An outstanding book, the absorbing story of a family interwoven with that of the motor car. Every chapter has amazing material in it. My first visit to USA coincided with the launch of a new middle of the range model, known as the 'E' project', in 1956-7. It was an era of 'over-the-top' car marketing, when Chrylser boasted of its latest model as being 'not mere transportation, but a showboat named desire'. Not be outdone, Ford provoked huge excitement in the build-up to its new launch, inviting the public to submit possible names; 18,000 were proposed. The fashionable poet, Marianne Moore, was enlisted and suggested Resilient Bullet, Mongoose Civique and other names.

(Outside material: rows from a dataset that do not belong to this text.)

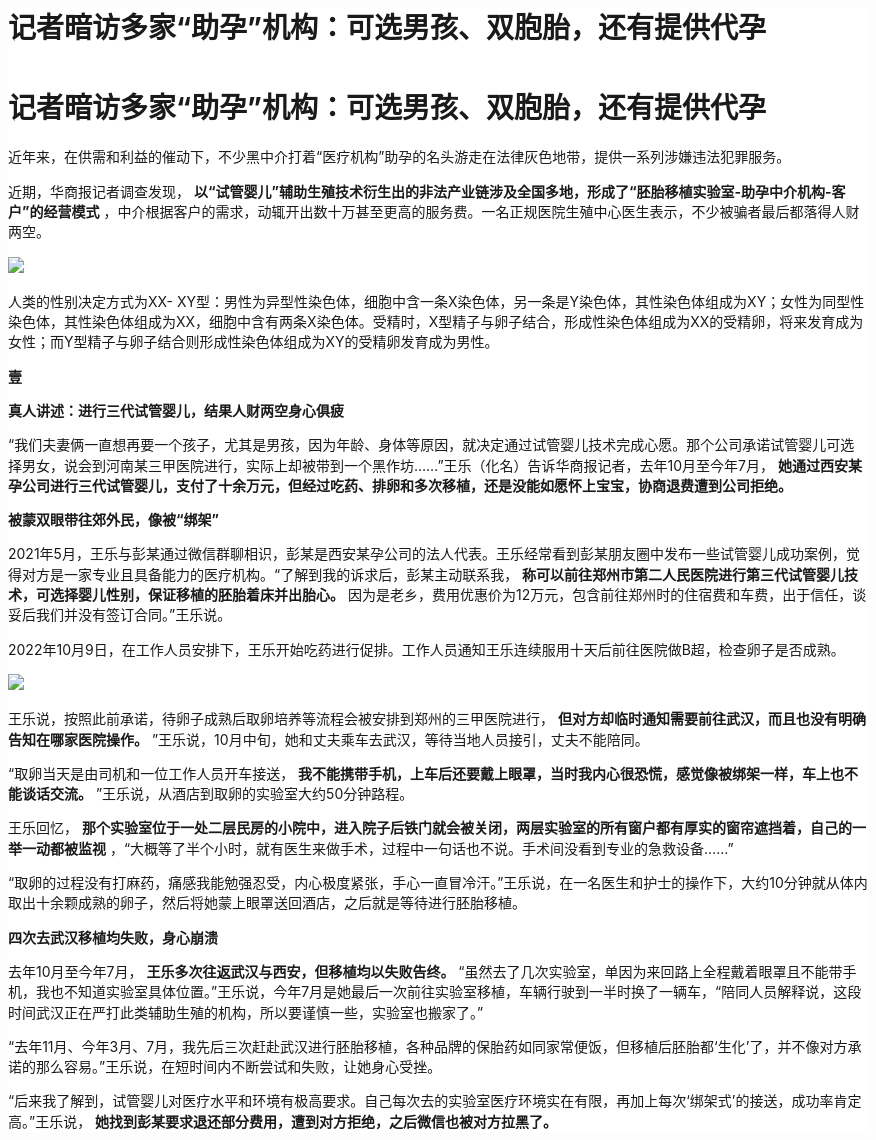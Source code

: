# 记者暗访多家“助孕”机构：可选男孩、双胞胎，还有提供代孕

# 记者暗访多家“助孕”机构：可选男孩、双胞胎，还有提供代孕

近年来，在供需和利益的催动下，不少黑中介打着“医疗机构”助孕的名头游走在法律灰色地带，提供一系列涉嫌违法犯罪服务。

近期，华商报记者调查发现， **以“试管婴儿”辅助生殖技术衍生出的非法产业链涉及全国多地，形成了“胚胎移植实验室-助孕中介机构-客户”的经营模式**
，中介根据客户的需求，动辄开出数十万甚至更高的服务费。一名正规医院生殖中心医生表示，不少被骗者最后都落得人财两空。

![](https://inews.gtimg.com/om_bt/OpnxZbC0U2AqfAOs8szexAPOkJriEx0-qMjSyvMS9PfBMAA/1000)

人类的性别决定方式为XX-
XY型：男性为异型性染色体，细胞中含一条X染色体，另一条是Y染色体，其性染色体组成为XY；女性为同型性染色体，其性染色体组成为XX，细胞中含有两条X染色体。受精时，X型精子与卵子结合，形成性染色体组成为XX的受精卵，将来发育成为女性；而Y型精子与卵子结合则形成性染色体组成为XY的受精卵发育成为男性。

**壹**

**真人讲述：进行三代试管婴儿，结果人财两空身心俱疲**

“我们夫妻俩一直想再要一个孩子，尤其是男孩，因为年龄、身体等原因，就决定通过试管婴儿技术完成心愿。那个公司承诺试管婴儿可选择男女，说会到河南某三甲医院进行，实际上却被带到一个黑作坊……”王乐（化名）告诉华商报记者，去年10月至今年7月，
**她通过西安某孕公司进行三代试管婴儿，支付了十余万元，但经过吃药、排卵和多次移植，还是没能如愿怀上宝宝，协商退费遭到公司拒绝。**

**被蒙双眼带往郊外民，像被“绑架”**

2021年5月，王乐与彭某通过微信群聊相识，彭某是西安某孕公司的法人代表。王乐经常看到彭某朋友圈中发布一些试管婴儿成功案例，觉得对方是一家专业且具备能力的医疗机构。“了解到我的诉求后，彭某主动联系我，
**称可以前往郑州市第二人民医院进行第三代试管婴儿技术，可选择婴儿性别，保证移植的胚胎着床并出胎心。**
因为是老乡，费用优惠价为12万元，包含前往郑州时的住宿费和车费，出于信任，谈妥后我们并没有签订合同。”王乐说。

2022年10月9日，在工作人员安排下，王乐开始吃药进行促排。工作人员通知王乐连续服用十天后前往医院做B超，检查卵子是否成熟。

![](https://inews.gtimg.com/om_bt/OfFg2i69kuonA497zJRYmYZwGxJ_oslry3Ntfb1If6k_YAA/1000)

王乐说，按照此前承诺，待卵子成熟后取卵培养等流程会被安排到郑州的三甲医院进行， **但对方却临时通知需要前往武汉，而且也没有明确告知在哪家医院操作。**
”王乐说，10月中旬，她和丈夫乘车去武汉，等待当地人员接引，丈夫不能陪同。

“取卵当天是由司机和一位工作人员开车接送， **我不能携带手机，上车后还要戴上眼罩，当时我内心很恐慌，感觉像被绑架一样，车上也不能谈话交流。**
”王乐说，从酒店到取卵的实验室大约50分钟路程。

王乐回忆， **那个实验室位于一处二层民房的小院中，进入院子后铁门就会被关闭，两层实验室的所有窗户都有厚实的窗帘遮挡着，自己的一举一动都被监视**
，“大概等了半个小时，就有医生来做手术，过程中一句话也不说。手术间没看到专业的急救设备……”

“取卵的过程没有打麻药，痛感我能勉强忍受，内心极度紧张，手心一直冒冷汗。”王乐说，在一名医生和护士的操作下，大约10分钟就从体内取出十余颗成熟的卵子，然后将她蒙上眼罩送回酒店，之后就是等待进行胚胎移植。

**四次去武汉移植均失败，身心崩溃**

去年10月至今年7月， **王乐多次往返武汉与西安，但移植均以失败告终。**
“虽然去了几次实验室，单因为来回路上全程戴着眼罩且不能带手机，我也不知道实验室具体位置。”王乐说，今年7月是她最后一次前往实验室移植，车辆行驶到一半时换了一辆车，“陪同人员解释说，这段时间武汉正在严打此类辅助生殖的机构，所以要谨慎一些，实验室也搬家了。”

“去年11月、今年3月、7月，我先后三次赶赴武汉进行胚胎移植，各种品牌的保胎药如同家常便饭，但移植后胚胎都‘生化’了，并不像对方承诺的那么容易。”王乐说，在短时间内不断尝试和失败，让她身心受挫。

“后来我了解到，试管婴儿对医疗水平和环境有极高要求。自己每次去的实验室医疗环境实在有限，再加上每次‘绑架式’的接送，成功率肯定高。”王乐说，
**她找到彭某要求退还部分费用，遭到对方拒绝，之后微信也被对方拉黑了。**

When the name 'Edsel' (the prematurely deceased son of the monarchical founder, Henry Ford 1) was chosen, it provoked universal derision, as did the vehicle itself when it was finally unveiled. Within three years, the failed Edsel was thrown on the scrapheap, while the new monarch, Henry Ford 2, ditched his first wife and his CEO and lost his replacement CEO, Robert McNamara, to President Kennedy's cabinet. This mixture of ruthlessness and decisiveness (coupled with far more competence than incompetence) was what enabled Henry Ford 1 to build a unique industrial enterprise, which survives (despite brushes with bankruptcy) to this day. There is still family involvement, but it is now more corporation than monarchy. The incredible conduct, personal and industrial, of Henry Ford 1 and Henry Ford 2 is graphically, yet not unfairly, described. It is not matched in recent generations, though there are fascinating vignettes of the founder's descendants. One of them, Alfred Brush Ford, joined the Hare Krishna movement, where a fellow devotee was Lisa Reuther, she being the daughter of Walter Reuther, the labor leader beaten up in 1937 by the ruffians of Alfred's great grandfather, Henry Ford 1, who had a deep aversion to trade unionism.

- sutton_rodriguez

Interesting insight into Ford and American 20th century history

- avery_wilson

Excellent book and excellent service.

- breanna_lewis

Just fascinating history, if that's your interest. Very detailed, accurate. What a gift for making history interesting. The first time I read it when I was young I finished it in a couple of days, as it is a real page turner. And little bits of history that are jaw dropping. Sexually assaulting servants as a hobby. Constant bad a mouthing Jews and Catholics, thinking he would stop WWI. Invading Edsels life with secret police. And brilliance in so many ways as well, as a gift for this and that and that......

- casey_thomas

Complete and well documented detailing the life of Henry I, Edsel and Henry II as well as other players in the history. Good photographs as well.